Mai 1957. Brigitte Bardot prend la pause à l'occasion du 10e Festival de Cannes.

Mai 1957. Brigitte Bardot prend la pause à l'occasion du 10e Festival de Cannes.

L'actrice a imposé la femme moderne avant de devenir une légende. En septembre, elle fêtera ses 80 ans.

Au milieu des coquillages et des crustacés, comme née de la vague, sur la plage, seule mais pas abandonnée, elle était elle-même. Déjà. Avec son « itsi bitsi petit Bikini » de vichy rose, au cœur de Saint-Tropez, elle embrassait la légende. La sienne. Et aussi la nôtre. En une scène, elle entrait dans la Méditerranée et la mythologie du XXe siècle. « Cette année-là, j’étais moi. La voix, les vêtements, l’allure, les mots. J’étais ce que j’étais vraiment à l’époque, sans aucun faux-semblant. Je ne trichais pas. Je n’ai jamais cherché à paraître. » Brigitte, née à Paris le 28 septembre 1934, a alors 21 ans et demi. Starlette brunette, qui interprète en quatre ans une quinzaine de films franco-italiens, elle incarne une créature de complément, affriolante et appétissante. Une petite vedette qui, dotée de charme, de grâce et aussi de relief, se montre prête à s’envoler, couvée par son mari, le scénariste et assistant de cinéma Vadim Plemmianikov. Il semble que l’ordre du monde et le désordre des choses l’ont bel et bien menée là. En mai 1956. Sur cette petite plage d’un village de pêcheurs où elle a rendez-vous avec son destin.

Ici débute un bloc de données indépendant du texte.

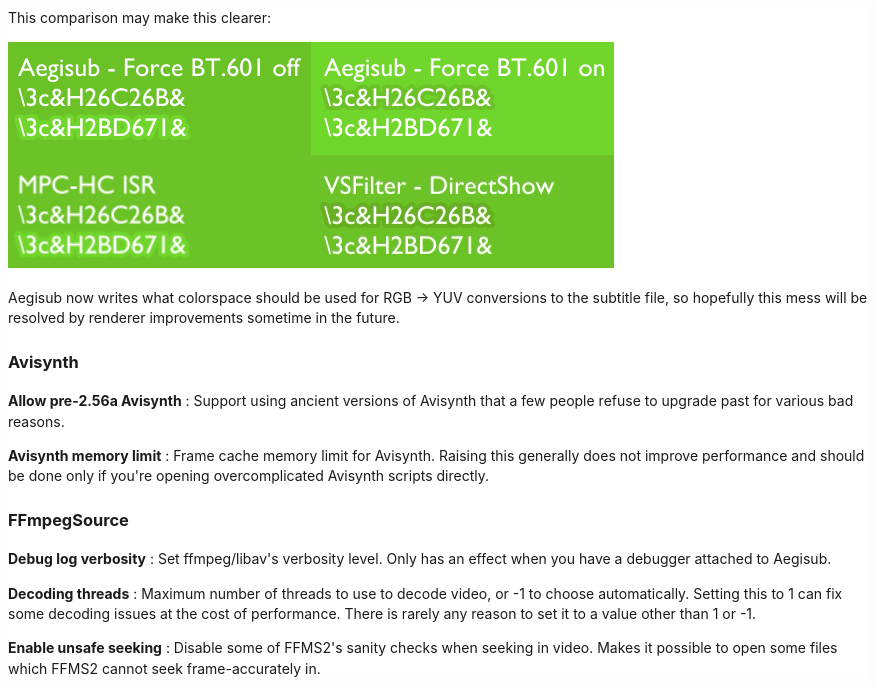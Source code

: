   This comparison may make this clearer:

  ![bt601](/img/3.2/bt601.png)

  Aegisub now writes what colorspace should be used for RGB -> YUV
  conversions to the subtitle file, so hopefully this mess will be resolved
  by renderer improvements sometime in the future.

### Avisynth

**Allow pre-2.56a Avisynth**
: Support using ancient versions of Avisynth that a few people refuse to
  upgrade past for various bad reasons.

**Avisynth memory limit**
: Frame cache memory limit for Avisynth. Raising this generally does not
  improve performance and should be done only if you're opening overcomplicated
  Avisynth scripts directly.

### FFmpegSource

**Debug log verbosity**
: Set ffmpeg/libav's verbosity level. Only has an effect when you have a
  debugger attached to Aegisub.

**Decoding threads**
: Maximum number of threads to use to decode video, or -1 to choose
  automatically. Setting this to 1 can fix some decoding issues at the cost of
  performance. There is rarely any reason to set it to a value other than 1 or
  -1.

**Enable unsafe seeking**
: Disable some of FFMS2's sanity checks when seeking in video. Makes it
  possible to open some files which FFMS2 cannot seek frame-accurately in.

Papa Bardot obligeait Vadim à suivre des cours de catéchisme avant qu'il n'épouse sa fille

Chics bourgeois du XVIe arrondissement, son père et sa mère lui ont inculqué des principes d’honneur et de droiture et fait apprendre la danse classique. « Gamine, je ne rêvais pas d’être actrice mais danseuse étoile. Je voulais acheter une ferme pour y soigner des animaux malades. » Papa Bardot obligeait Vadim à suivre des cours de catéchisme avant qu’il n’épouse sa fille. Le paysage barbote dans les conventions. L’époque est repue. Danielle Darrieux, Michèle Morgan, Micheline Presle, divines comédiennes avec permanente impeccable, ont l’allure de bibelots précieux. Martine Carol et Françoise Arnoul, exquises, montrent un arrondi de sein et un galbe de fesses, mais la libération sexuelle s’arrête là. Le monde est un aspic figé en sa gelée. Papa et maman Bardot partent en vacances avec leurs deux filles Bri et Mijanou, en fait Marie-Jeanne, au bord de la mer, emmenés par le train Bleu, qu’ils quittent en gare de Saint-Raphaël. La famille fait 100 mètres jusqu’à l’embarcadère où elle prend le bateau. Traversant la baie de Saint-Tropez, elle débarque dans le village de pêcheurs et escalade la rue des Remparts, qui frôle la si jolie petite plage. Après un arrêt petit déjeuner à l’hôtel de La Ponche, où Simonette apporte les fougasses chaudes, la famille s’installe pour l’été dans sa maison rose de la rue de la Miséricorde, non loin de la place des Lices. Brigitte connaît tout des lieux, du sens du vent aux couleurs des pierres. Lorsque, en mai 1956, Vadim l’emmène à Saint-Tropez pour y tourner son premier film comme réalisateur, elle est en pays de connaissance.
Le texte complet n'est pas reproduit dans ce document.